THE PROBLEM:
Extract, from the listing that follows, each line containing the word "raster".

┌──

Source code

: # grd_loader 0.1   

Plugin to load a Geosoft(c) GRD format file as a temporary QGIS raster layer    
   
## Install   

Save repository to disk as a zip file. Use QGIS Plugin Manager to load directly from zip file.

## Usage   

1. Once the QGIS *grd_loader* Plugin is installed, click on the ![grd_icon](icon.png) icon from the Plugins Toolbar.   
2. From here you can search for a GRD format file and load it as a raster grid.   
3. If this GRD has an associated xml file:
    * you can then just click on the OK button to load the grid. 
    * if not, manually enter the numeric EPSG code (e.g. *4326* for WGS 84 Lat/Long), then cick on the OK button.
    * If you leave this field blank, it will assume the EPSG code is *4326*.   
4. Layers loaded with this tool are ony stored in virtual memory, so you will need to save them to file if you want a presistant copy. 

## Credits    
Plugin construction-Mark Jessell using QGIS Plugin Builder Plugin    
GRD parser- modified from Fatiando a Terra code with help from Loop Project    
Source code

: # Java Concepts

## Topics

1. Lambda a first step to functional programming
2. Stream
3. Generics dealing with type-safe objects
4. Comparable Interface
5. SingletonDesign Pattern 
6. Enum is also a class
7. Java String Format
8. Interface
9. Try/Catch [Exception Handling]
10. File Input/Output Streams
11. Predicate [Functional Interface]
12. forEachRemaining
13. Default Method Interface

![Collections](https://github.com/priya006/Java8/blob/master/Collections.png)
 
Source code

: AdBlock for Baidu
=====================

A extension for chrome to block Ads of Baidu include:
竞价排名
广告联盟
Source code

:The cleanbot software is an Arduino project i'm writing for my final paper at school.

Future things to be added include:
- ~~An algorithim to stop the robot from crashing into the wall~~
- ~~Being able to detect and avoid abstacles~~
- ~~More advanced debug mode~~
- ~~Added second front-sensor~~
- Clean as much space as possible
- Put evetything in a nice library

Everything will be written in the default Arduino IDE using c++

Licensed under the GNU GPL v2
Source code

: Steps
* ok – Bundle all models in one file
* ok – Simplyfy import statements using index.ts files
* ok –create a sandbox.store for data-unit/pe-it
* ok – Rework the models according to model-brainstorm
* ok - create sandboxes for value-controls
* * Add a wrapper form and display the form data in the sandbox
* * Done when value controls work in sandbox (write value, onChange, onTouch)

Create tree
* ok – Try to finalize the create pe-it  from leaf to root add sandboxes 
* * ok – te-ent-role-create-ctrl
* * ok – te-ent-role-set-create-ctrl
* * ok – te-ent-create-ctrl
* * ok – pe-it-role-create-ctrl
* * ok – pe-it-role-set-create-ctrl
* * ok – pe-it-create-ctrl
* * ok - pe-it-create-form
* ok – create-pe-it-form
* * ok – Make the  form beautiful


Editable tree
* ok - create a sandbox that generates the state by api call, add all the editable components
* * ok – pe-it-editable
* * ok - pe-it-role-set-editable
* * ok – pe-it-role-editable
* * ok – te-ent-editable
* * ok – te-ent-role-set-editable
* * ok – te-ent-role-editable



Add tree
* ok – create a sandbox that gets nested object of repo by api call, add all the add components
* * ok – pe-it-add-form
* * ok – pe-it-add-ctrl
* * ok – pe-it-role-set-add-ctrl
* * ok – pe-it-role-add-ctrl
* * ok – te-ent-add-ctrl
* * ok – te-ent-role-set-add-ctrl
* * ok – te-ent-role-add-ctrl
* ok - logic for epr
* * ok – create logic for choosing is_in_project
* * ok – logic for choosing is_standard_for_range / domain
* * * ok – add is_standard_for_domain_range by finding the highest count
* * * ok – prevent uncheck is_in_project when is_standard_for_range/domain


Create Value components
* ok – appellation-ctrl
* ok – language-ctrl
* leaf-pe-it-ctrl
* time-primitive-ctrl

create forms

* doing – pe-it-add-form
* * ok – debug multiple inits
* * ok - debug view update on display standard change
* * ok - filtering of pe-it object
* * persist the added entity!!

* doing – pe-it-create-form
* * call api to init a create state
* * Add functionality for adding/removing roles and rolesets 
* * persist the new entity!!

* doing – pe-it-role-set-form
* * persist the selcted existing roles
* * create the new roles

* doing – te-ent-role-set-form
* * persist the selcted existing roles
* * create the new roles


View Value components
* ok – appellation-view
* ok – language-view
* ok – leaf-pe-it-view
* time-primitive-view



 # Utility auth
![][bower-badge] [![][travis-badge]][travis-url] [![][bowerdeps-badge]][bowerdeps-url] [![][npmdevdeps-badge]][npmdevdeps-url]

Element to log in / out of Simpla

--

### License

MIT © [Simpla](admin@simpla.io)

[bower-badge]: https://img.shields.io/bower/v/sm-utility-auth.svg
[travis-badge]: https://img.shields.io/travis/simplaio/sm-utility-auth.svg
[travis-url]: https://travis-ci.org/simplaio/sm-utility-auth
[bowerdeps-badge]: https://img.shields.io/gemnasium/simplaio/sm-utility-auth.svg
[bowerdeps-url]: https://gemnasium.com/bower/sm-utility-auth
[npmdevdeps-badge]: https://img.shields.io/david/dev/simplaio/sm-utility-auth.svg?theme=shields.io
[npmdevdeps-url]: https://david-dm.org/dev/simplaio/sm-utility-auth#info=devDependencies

└──

THE COMPLETED TASK:
Plugin to load a Geosoft(c) GRD format file as a temporary QGIS raster layer    
2. From here you can search for a GRD format file and load it as a raster grid.   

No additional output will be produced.